Using the Model for Predictions

Now that we’ve got found the optimal parameters of the model, we are able to use it for predictions.

First, let’s write a function that gets a matrix of latest samples X and returns their probabilities of belonging to the positive class:

def predict_prob(X, w):
""" Return the probability that samples in X belong to the positive class
X: the feature matrix (every row in X represents one sample)
w: the learned logistic regression parameters  
"""
p = sigmoid(X @ w)
return p

The function computes the predictions of the model by simply taking the sigmoid of Xᵗ(which computes σ(ᵗ) for each row within the matrix).

For instance, let’s find the probability that a sample positioned at (6, 2) belongs to the versicolor class:

predict_prob([[1, 6, 2]], opt_w)

array([0.89522808])

This sample has 89.52% likelihood of being a versicolor flower.
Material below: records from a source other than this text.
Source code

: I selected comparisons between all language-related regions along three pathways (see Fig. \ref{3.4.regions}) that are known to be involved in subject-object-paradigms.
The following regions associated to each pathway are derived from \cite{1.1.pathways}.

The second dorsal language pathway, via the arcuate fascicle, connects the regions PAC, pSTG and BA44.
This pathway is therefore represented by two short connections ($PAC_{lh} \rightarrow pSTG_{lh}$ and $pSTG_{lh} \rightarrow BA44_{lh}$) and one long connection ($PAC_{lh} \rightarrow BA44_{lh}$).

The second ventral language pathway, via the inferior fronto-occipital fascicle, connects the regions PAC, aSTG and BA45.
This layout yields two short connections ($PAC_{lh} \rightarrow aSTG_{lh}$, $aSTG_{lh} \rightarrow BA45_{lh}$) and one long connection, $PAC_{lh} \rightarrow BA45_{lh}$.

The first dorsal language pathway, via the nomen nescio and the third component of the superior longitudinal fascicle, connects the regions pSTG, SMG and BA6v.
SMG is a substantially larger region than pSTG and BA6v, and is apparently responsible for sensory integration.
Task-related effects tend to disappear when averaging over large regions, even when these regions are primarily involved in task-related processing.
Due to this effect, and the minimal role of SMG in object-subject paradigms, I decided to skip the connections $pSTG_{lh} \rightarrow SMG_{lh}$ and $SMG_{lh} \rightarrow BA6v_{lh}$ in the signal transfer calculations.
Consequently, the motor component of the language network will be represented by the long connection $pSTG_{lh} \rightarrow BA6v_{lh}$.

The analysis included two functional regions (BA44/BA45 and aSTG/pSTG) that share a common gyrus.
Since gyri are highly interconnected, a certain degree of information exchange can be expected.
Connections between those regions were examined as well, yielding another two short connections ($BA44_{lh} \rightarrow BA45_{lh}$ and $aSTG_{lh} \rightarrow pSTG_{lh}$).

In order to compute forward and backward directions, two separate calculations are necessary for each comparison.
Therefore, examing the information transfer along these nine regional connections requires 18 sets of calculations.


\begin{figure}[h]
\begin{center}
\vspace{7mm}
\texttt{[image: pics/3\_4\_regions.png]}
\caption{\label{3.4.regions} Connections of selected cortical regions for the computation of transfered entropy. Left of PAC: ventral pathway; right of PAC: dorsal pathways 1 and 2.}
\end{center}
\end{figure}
This is sensible since this sample is positioned well inside the area of the versicolor flowers removed from the border between the classes.

Then again, the probability that a sample positioned at (5.5, 3) belongs to the versicolor class is:

predict_prob([[1, 5.5, 3]], opt_w)

array([0.56436688])

This time the probability is way lower (only 56.44%), since this sample is near the border between the classes.